Authors: E. Polizzi, A. Sameh and H. Sun
Affilation: Purdue University, United States
Pages: 403 - 406
Keywords: nanoscale devices, Green's function, NEGF-Poisson, parallel numerical algorithms, linear systems, generalized eigenvalue problems
The development of new simulation tools is critical for the exploration of quantum transport in nanoscale devices. Such simulation is commonly performed by solving self-consistently the transport problem using The Non-Equilibrium Green's Functions (NEGF) formalism and the Poisson's equation to account for the space charge effects. The quest for ever higher levels of detail and realism in such simulations as the modeling of multidimensional devices with detailed band structure calculations with (or without) the inclusion of scattering effects, requires huge computational effort.

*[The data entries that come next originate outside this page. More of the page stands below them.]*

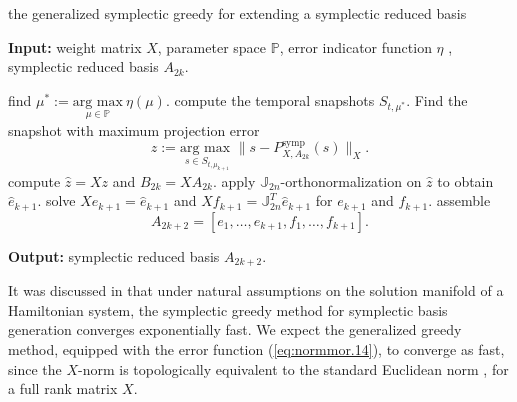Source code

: \begin{algorithm} 
	\caption{the generalized symplectic greedy for extending a symplectic reduced basis} \label{alg:5.1}
	\textbf{Input:} weight matrix $X$, parameter space $\mathbb P$, error indicator function $\eta$ , symplectic reduced basis $A_{2k}$.
	\begin{algorithmic} [1]
		\State find $\mu^* := \underset{\mu \in \mathbb P}{\text{arg\ max}} \ \eta(\mu)$.
		\State compute the temporal snapshots $S_{t,\mu^*}$.
		\State Find the snapshot with maximum projection error
		\[
			z := \underset{s\in S_{t,\mu_{k+1}}}{\text{arg\ max }} \| s - P_{X,A_{2k}}^{\text{symp}}(s) \|_X.
		\]
		\State compute $\hat z = Xz$ and $B_{2k} = X A_{2k}$.
		\State apply $\mathbb J_{2n}$-orthonormalization on $\hat z$ to obtain $\hat e_{k+1}$.
		\State solve $X e_{k+1} = \hat e_{k+1}$ and $X f_{k+1} = \mathbb J_{2n}^T  \hat e_{k+1}$ for $e_{k+1}$ and $f_{k+1}$.
		\State assemble
		\[
			A_{2k+2}=[e_1,\dots,e_{k+1},f_1,\dots,f_{k+1}].
		\]
	\end{algorithmic}
	\vspace{0.5cm}
	\textbf{Output:} symplectic reduced basis $A_{2k+2}$.
\end{algorithm}


It was discussed in  that under natural assumptions on the solution manifold of a Hamiltonian system, the symplectic greedy method for symplectic basis generation converges exponentially fast. We expect the generalized greedy method, equipped with the error function (\ref{eq:normmor.14}), to converge as fast, since the $X$-norm is topologically equivalent to the standard Euclidean norm \cite{friedman1970foundations}, for a full rank matrix $X$.

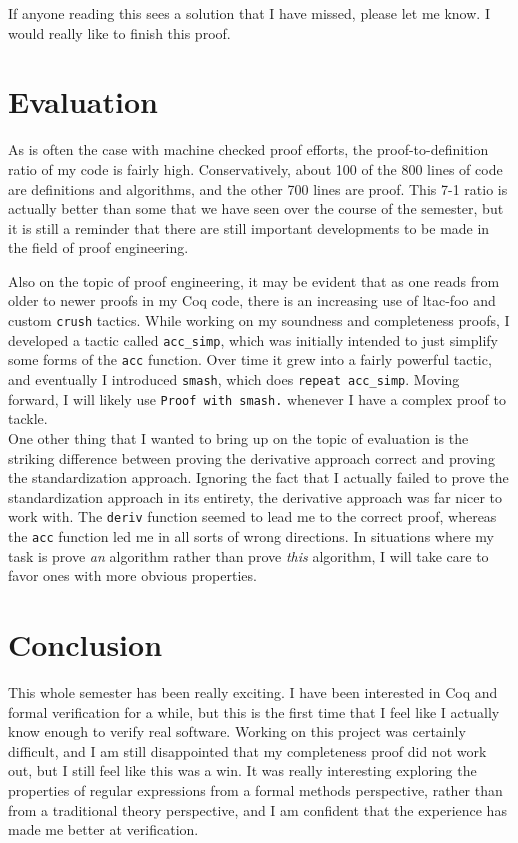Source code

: \documentclass{article}
\newcommand{\coq}[1]{\texttt{#1}}
\begin{document}
If anyone reading this sees a solution that I have missed, please let me know. I
would really like to finish this proof.

\section{Evaluation} \label{eval}
As is often the case with machine checked proof efforts, the
proof-to-definition ratio of my code is fairly high. Conservatively, about
100 of the 800 lines of code are definitions and algorithms, and the other 700
lines are proof. This 7-1 ratio is actually better than some that we have seen
over the course of the semester, but it is still a reminder that there are still
important developments to be made in the field of proof engineering.

Also on the topic of proof engineering, it may be evident that as one reads from
older to newer proofs in my Coq code, there is an increasing use of ltac-foo and
custom \coq{crush} tactics. While working on my soundness and completeness
proofs, I developed a tactic called \coq{acc_simp}, which was initially intended
to just simplify some forms of the \coq{acc} function. Over time it grew into a
fairly powerful tactic, and eventually I introduced \coq{smash}, which does
\coq{repeat acc_simp}. Moving forward, I will likely use \coq{Proof with smash.}
whenever I have a complex proof to tackle.
\\

One other thing that I wanted to bring up on the topic of evaluation is the
striking difference between proving the derivative approach correct and proving
the standardization approach. Ignoring the fact that I actually failed to prove
the standardization approach in its entirety, the derivative approach was far
nicer to work with. The \coq{deriv} function seemed to lead me to the correct
proof, whereas the \coq{acc} function led me in all sorts of wrong directions.
In situations where my task is prove \emph{an} algorithm rather than prove
\emph{this} algorithm, I will take care to favor ones with more obvious
properties.

\section{Conclusion} \label{conclusion}
This whole semester has been really exciting. I have been interested in Coq and
formal verification for a while, but this is the first time that I feel like I
actually know enough to verify real software. Working on this project was
certainly difficult, and I am still disappointed that my completeness proof did
not work out, but I still feel like this was a win. It was really interesting
exploring the properties of regular expressions from a formal methods
perspective, rather than from a traditional theory perspective, and I am
confident that the experience has made me better at verification.

{}

\end{document}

Hence, the need for an active research effort in developing novel numerical techniques and parallel algorithms that are ideally suited for high-end computing platforms. In this paper, we will present new efficient parallel schemes for computing the Green's function in the transport problem. We will describe a novel parallel algorithm for solving the large number of linear algebraic systems involved in the Green function calculations over all energy levels of the system. A novel parallel solver for obtaining the smallest eigenpairs of those symmetric generalized eigenvalue problems that arise when considering the subbands decomposition approach of the transport problem is also described in detail.